### Your task
Print nothing but the lines below starting at the line that holds "Further, the rollers" and ending at the line that holds "user of Fablab**", including both, each exactly as written.

[Collected data]
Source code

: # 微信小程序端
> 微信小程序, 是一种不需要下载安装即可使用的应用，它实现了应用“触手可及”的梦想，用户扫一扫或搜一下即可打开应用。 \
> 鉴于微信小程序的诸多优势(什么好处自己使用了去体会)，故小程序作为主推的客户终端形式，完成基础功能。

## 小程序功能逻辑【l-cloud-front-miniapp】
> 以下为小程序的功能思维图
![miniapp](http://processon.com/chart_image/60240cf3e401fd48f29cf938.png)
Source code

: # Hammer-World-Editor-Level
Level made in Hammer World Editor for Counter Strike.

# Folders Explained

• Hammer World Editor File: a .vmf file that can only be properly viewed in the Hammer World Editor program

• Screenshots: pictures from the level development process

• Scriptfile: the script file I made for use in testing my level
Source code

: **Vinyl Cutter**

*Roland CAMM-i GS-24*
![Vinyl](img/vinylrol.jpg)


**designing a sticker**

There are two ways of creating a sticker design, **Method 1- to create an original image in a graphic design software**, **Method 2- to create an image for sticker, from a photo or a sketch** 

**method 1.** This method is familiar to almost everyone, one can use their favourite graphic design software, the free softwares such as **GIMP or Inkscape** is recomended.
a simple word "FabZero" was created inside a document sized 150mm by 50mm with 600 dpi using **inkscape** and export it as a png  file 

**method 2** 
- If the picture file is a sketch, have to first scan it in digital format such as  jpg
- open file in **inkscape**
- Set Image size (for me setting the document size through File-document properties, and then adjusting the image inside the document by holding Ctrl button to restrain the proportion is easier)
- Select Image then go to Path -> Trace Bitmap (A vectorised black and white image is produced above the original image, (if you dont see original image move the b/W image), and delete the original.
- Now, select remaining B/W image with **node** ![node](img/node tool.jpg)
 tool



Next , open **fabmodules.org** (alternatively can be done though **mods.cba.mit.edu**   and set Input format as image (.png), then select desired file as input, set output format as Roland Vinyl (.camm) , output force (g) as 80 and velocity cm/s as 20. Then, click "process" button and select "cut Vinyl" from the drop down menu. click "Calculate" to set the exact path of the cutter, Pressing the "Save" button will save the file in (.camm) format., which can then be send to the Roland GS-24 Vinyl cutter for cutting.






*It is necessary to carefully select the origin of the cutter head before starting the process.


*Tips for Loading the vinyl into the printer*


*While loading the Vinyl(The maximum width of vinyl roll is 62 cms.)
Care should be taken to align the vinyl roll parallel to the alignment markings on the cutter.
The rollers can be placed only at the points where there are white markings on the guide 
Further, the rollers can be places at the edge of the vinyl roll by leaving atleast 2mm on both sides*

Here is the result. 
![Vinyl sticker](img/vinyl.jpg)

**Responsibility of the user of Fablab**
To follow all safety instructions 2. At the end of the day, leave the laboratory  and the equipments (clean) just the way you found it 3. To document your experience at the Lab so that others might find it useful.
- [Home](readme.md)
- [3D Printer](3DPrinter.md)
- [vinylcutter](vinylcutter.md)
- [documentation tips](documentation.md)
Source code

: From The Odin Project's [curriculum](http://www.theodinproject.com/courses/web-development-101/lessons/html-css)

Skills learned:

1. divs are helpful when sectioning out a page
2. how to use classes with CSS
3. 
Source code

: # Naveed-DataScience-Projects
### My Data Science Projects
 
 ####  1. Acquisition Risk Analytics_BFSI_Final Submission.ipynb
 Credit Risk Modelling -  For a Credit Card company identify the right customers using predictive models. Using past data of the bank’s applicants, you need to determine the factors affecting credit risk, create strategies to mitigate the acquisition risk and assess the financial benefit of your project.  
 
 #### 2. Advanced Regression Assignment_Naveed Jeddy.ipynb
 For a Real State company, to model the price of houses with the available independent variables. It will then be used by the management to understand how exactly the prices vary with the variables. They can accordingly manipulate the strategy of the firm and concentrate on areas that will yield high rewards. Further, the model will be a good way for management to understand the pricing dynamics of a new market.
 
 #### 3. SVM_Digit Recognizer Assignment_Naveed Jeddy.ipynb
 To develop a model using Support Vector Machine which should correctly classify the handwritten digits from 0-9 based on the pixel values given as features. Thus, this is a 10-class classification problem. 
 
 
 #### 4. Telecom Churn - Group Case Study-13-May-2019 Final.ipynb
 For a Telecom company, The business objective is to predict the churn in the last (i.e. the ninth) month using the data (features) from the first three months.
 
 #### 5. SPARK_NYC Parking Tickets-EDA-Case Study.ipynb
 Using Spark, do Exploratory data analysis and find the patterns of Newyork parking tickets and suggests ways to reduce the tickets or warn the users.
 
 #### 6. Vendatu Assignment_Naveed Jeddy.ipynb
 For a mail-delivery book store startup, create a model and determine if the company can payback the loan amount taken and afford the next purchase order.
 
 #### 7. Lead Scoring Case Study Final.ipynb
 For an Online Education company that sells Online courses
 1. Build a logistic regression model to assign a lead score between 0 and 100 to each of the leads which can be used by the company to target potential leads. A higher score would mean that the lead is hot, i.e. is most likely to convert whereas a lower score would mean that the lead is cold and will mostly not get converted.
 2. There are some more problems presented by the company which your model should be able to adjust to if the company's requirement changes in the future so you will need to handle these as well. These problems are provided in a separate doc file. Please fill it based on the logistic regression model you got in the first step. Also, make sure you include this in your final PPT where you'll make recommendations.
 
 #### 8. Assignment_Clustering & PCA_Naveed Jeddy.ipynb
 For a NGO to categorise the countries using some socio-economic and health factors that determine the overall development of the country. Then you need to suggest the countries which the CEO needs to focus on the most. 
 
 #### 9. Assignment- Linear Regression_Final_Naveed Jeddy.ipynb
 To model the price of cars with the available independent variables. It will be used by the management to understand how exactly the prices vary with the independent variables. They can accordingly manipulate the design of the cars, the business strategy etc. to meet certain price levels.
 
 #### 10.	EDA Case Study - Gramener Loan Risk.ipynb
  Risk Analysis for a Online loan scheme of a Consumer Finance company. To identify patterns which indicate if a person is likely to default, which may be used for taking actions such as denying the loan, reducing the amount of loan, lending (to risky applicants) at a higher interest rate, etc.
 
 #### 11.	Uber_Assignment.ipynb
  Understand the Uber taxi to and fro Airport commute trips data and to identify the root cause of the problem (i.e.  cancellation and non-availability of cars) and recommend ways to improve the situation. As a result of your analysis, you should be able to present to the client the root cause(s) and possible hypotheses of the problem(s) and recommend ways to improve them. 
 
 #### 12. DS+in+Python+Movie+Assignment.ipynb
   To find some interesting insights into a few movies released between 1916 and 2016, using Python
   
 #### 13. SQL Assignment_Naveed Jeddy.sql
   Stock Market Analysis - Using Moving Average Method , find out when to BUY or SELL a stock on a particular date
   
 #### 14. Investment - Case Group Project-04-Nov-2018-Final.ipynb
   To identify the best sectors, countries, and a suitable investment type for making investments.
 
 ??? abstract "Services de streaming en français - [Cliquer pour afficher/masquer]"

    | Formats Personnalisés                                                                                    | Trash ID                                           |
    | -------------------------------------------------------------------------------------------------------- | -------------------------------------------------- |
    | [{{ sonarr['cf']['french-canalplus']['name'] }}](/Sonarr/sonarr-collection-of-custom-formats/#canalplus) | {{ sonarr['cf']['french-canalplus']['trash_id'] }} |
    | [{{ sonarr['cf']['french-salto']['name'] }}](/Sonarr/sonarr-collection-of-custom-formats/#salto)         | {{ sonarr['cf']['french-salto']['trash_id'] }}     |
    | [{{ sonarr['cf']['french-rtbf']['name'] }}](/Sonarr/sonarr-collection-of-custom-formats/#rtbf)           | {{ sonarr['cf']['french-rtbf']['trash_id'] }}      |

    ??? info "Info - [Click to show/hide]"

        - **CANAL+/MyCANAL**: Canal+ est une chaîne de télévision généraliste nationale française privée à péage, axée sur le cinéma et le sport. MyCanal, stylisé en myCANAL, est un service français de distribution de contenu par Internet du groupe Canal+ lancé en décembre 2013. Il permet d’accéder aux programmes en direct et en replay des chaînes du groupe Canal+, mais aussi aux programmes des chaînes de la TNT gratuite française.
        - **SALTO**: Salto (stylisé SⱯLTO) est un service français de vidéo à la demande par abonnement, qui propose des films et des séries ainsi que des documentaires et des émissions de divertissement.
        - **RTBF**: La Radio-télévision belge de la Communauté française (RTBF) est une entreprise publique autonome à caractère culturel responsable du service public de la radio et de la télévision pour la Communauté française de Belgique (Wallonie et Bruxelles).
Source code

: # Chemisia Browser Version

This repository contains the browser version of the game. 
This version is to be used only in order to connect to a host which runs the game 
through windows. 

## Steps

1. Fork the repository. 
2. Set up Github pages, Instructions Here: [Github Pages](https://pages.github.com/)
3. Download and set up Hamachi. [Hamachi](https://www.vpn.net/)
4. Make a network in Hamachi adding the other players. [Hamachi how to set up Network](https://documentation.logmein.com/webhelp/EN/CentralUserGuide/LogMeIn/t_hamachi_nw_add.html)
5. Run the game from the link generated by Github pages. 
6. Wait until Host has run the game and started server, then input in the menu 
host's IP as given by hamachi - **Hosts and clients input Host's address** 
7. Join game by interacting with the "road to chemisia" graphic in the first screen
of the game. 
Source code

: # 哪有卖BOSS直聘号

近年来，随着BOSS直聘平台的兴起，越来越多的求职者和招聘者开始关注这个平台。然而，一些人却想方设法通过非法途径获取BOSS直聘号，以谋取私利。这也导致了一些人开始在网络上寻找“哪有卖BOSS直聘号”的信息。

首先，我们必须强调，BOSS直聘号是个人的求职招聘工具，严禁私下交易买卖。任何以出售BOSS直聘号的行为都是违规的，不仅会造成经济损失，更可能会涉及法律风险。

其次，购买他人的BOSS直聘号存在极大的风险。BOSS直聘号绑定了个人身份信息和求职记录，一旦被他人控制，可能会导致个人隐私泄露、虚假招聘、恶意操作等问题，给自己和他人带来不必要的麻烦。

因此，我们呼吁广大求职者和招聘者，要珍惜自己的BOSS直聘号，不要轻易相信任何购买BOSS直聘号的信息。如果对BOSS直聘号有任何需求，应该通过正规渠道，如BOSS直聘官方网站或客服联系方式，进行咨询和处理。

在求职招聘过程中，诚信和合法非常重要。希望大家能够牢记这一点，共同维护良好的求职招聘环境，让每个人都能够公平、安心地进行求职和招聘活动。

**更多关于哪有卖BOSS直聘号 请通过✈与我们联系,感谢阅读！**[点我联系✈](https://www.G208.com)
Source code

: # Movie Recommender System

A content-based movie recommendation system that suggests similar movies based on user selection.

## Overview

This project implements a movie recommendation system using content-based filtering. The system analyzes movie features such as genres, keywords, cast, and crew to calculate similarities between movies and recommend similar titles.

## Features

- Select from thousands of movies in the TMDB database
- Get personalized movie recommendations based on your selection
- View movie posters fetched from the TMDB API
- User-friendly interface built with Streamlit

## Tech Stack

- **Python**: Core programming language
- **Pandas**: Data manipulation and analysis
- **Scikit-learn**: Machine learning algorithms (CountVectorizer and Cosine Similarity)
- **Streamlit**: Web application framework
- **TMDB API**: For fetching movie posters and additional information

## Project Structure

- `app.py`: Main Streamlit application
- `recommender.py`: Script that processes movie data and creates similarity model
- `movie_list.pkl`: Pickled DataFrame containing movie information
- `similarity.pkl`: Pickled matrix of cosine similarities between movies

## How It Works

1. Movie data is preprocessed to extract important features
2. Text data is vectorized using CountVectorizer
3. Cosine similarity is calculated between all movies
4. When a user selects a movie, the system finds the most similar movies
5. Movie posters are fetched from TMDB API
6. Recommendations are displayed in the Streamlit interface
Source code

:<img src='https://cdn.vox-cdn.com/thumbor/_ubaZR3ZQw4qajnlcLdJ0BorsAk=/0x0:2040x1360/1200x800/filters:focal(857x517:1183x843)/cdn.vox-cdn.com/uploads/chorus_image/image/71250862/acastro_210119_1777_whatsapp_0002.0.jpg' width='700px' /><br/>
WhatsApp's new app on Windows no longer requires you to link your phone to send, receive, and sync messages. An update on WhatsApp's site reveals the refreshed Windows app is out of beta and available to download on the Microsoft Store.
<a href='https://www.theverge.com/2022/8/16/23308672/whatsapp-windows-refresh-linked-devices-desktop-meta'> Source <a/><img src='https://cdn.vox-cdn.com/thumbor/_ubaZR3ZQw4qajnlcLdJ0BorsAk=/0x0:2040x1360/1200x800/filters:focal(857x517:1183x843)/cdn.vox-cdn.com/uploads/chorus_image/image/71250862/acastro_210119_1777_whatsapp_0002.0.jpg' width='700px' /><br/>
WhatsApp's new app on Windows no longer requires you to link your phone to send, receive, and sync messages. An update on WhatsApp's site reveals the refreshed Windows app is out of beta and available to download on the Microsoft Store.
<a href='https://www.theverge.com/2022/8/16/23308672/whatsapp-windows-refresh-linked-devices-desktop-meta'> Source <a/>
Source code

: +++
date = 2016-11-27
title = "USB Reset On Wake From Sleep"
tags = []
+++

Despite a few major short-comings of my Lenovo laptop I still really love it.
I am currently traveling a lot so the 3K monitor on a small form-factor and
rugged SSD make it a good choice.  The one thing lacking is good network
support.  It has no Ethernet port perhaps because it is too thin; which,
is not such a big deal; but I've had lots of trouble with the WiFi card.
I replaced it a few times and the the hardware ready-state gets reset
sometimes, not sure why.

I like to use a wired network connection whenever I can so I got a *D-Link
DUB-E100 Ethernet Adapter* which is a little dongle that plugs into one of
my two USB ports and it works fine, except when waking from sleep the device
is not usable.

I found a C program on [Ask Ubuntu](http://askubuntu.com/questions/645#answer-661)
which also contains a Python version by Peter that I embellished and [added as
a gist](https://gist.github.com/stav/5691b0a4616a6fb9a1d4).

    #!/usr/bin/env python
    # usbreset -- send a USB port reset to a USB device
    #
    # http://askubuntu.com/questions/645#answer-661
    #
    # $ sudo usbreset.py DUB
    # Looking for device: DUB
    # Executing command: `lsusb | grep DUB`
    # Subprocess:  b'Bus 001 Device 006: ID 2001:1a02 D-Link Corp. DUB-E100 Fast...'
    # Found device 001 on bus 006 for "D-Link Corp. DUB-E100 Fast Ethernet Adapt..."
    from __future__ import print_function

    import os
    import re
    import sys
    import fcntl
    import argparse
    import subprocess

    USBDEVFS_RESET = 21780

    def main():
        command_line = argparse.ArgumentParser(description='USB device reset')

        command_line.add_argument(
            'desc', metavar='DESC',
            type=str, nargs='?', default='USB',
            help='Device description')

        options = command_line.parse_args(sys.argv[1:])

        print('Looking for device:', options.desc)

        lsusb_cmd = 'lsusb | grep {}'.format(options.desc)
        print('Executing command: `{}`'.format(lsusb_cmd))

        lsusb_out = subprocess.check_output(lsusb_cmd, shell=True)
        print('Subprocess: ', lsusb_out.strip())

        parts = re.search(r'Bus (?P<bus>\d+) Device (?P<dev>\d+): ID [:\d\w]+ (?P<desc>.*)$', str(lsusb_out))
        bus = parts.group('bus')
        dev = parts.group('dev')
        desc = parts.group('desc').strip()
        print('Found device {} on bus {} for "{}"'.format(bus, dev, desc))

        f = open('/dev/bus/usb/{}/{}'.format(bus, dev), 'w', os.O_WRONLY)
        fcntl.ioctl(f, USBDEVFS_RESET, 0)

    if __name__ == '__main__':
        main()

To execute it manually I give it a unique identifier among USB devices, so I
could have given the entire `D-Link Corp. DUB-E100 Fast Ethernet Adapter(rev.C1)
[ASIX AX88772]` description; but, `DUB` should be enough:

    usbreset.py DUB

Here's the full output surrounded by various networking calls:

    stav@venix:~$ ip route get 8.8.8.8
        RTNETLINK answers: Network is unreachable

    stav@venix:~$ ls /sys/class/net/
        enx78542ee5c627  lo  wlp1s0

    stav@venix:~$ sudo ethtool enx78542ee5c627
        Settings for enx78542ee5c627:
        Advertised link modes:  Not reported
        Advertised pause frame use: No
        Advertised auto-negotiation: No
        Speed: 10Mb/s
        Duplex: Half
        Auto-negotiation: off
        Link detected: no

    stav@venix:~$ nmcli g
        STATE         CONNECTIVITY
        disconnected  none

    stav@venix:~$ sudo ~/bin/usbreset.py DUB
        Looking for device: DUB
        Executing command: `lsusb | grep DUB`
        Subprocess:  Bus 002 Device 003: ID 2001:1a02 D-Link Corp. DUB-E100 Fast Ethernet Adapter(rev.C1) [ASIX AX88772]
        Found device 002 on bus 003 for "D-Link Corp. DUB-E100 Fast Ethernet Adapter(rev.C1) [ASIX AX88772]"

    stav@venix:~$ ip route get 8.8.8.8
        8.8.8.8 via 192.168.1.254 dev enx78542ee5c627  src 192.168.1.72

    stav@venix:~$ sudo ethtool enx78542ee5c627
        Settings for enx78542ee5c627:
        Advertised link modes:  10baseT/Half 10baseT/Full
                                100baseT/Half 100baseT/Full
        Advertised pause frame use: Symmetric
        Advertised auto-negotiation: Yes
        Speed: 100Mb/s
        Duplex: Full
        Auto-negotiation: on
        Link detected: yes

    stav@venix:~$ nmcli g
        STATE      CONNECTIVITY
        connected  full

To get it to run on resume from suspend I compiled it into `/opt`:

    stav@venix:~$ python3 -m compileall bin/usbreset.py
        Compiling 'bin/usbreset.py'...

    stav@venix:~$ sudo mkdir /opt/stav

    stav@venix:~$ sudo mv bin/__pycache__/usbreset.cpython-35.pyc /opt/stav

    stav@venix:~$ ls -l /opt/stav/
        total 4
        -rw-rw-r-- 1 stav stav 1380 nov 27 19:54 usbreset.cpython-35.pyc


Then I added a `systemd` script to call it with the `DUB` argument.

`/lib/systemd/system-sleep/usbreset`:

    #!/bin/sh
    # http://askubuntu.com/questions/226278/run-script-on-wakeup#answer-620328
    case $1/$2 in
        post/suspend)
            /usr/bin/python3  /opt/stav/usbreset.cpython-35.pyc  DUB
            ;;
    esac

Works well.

### Solution to this exercise
Further, the rollers can be places at the edge of the vinyl roll by leaving atleast 2mm on both sides*

Here is the result. 
![Vinyl sticker](img/vinyl.jpg)

**Responsibility of the user of Fablab**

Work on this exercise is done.